[RFC] Image management proposal for hosting sharing and peer pods

jiangliu commented 1 year ago

Recently there are several proposals about image management for CoCo from the community, such as:

This is a refined version of [RFC] Proposal for Image Management on CoCo, aims to cover both host sharing and peer pods.

Scenarios

Confidentiality for manifest/config	Confidentiality for blob data	Solutions
No	No	This proposal
No	Yes	This proposal
Yes	Yes	CRI-proxy or containerd transfer service

Design

The core idea is to simplify the design by using kubelet/containerd Mount.Option field, instead of building new communication channel such as CRI-proxy or - [RFC] WIP: Proxyless Image-pull on guest proposal for peer pods

We add an extraoption field to Mount.Info by existing the existing mechanism from ExtraOption as follow:

// It's very expensive to build direct communication channel for extra information between the nydus snapshotter and
// kata-runtime/kata-agent/image-rs.
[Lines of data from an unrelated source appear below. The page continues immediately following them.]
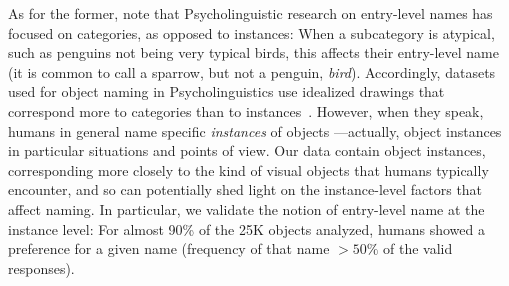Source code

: As for the former, note that Psycholinguistic research on entry-level names has focused on categories, as opposed to instances:
When a subcategory is atypical, such as penguins not being very typical birds, this affects their entry-level name (it is common to call a sparrow, but not a penguin, \textit{bird}).
Accordingly, datasets used for object naming in Psycholinguistics use idealized drawings that correspond more to categories than to instances~\cite{+++++}.
However, when they speak, humans in general name specific \textit{instances} of objects ---actually, object instances in particular situations and points of view.
Our data contain object instances, corresponding more closely to the kind of visual objects that humans typically encounter, and so can potentially shed light on the instance-level factors that affect naming.
In particular, we validate the notion of entry-level name at the instance level:
For almost 90\% of the 25K objects analyzed, humans showed a preference for a given name (frequency of that name $>50\%$ of the valid responses).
So an extra mount option is used to pass information from nydus snapshotter to
// those components through containerd.
//
// The `Type` field determines the way to interpret other fields as below:
// Type: "nydus-image-fs"/""
// - Source: path the image meta blob
// - Config: nydusd configuration information
// - Snapshotdir: snapshot data directory
// - Version: RAFS filesystem version
// - Verity: unused
// Type: "nydus-image-block":
// - Source: path to the image meta blob
// - Config: nydusd configuration information
// - Snapshotdir: snapshot data directory
// - Version: unused
// - Verity: data verity information
// Type: "nydus-layer-block":
// - Source: path to the image layer blob
// - Config: nydusd configuration information
// - Snapshotdir: snapshot data directory
// - Version: unused
// - Verity: data verity information
// Type: "raw-image-block":
// - Source: path to the raw block image for the whole container image
// - Config: unsued
// - Snapshotdir: unused
// - Version: unused
// - Verity: data verity information
// Type: "raw-layer-block":
// - Source: path to the raw block image for a specific layer
// - Config: unused
// - Snapshotdir: unused
// - Version: unused
// - Verity: data verity information
// Type: "runtime-agent-pull"
// - Source: unused
// - Config: labels associated with the images, containing all labels from containerd
// - Snapshotdir: unused
// - Version: unused
// - Verity: unused
type ExtraOption struct {
    Type        string `json:"type"`
    Source      string `json:"source"`
    Config      string `json:"config"`
    Snapshotdir string `json:"snapshotdir"`
    Version     string `json:"fs_version"`
    Verity      string `json:"verity"`
}

The overall architecture looks like: 截屏2023-06-27 02 18 15

The above architecture works for both Kata and Coco as:

kubelet issue pull image requests to containerd
containerd downloads image manifest/config and then call remote snapshotter to process image layers
remote snapshotter optionally download and prepare data by itself, or relay the task to kata-agent, and return Mount array to containerd with the ExtraOption field.
containerd call kata-runtime to create containers, with the Mount array returned by the remote snapshotter
kata-runtime calls hypervisor plugin to process the Mount array. Different hypervisor plugin may have different capabilities. For example, qemu may only supports raw-image-block and raw-layer-block, Dragonball may support all of them. Hypervisor may share data from host to guest through virtio-blk/pmem/fs.
kata-runtime send creating container requests to kata-agent
kata agent may handle the ExtraOption itself, or call image-rs to handle it.

Proposal for Peer Pods

截屏2023-06-27 02 21 48

We need to introduce a remote snapshotter and enhance kata-runtime for Peer Pods.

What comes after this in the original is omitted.